■ **Saved data entries**
BEGIN

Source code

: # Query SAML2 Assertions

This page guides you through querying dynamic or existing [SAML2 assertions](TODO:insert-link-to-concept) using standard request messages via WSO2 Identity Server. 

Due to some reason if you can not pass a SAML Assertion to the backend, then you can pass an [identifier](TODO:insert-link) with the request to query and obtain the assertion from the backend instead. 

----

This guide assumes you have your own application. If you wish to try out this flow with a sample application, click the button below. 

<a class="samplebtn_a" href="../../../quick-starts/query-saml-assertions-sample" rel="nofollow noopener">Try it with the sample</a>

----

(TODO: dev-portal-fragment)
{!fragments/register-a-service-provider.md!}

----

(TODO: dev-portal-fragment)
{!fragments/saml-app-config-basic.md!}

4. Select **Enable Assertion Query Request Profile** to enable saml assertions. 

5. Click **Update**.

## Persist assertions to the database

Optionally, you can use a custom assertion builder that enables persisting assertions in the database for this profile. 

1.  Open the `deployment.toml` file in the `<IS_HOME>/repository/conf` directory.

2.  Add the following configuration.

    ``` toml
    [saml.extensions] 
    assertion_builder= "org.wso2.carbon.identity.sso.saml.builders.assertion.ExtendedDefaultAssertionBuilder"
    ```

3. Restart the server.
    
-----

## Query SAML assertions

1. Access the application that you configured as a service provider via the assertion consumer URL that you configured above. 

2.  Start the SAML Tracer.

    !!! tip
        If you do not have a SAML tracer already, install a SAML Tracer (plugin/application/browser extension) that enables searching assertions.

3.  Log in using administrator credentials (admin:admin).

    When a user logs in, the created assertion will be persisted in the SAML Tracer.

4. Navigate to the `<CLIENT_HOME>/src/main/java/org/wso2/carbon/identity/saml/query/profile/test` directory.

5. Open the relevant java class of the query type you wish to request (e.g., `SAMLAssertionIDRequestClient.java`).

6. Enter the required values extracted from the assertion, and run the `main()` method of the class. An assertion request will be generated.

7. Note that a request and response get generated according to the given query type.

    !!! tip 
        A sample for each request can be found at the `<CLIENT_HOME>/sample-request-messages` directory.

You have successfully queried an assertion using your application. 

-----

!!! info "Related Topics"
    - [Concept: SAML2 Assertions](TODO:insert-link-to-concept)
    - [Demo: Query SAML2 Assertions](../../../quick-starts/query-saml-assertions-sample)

END

■ **Task to carry out**
A single number is the expected answer: how many lines of the entries contain "fragments".

■ **Response**
2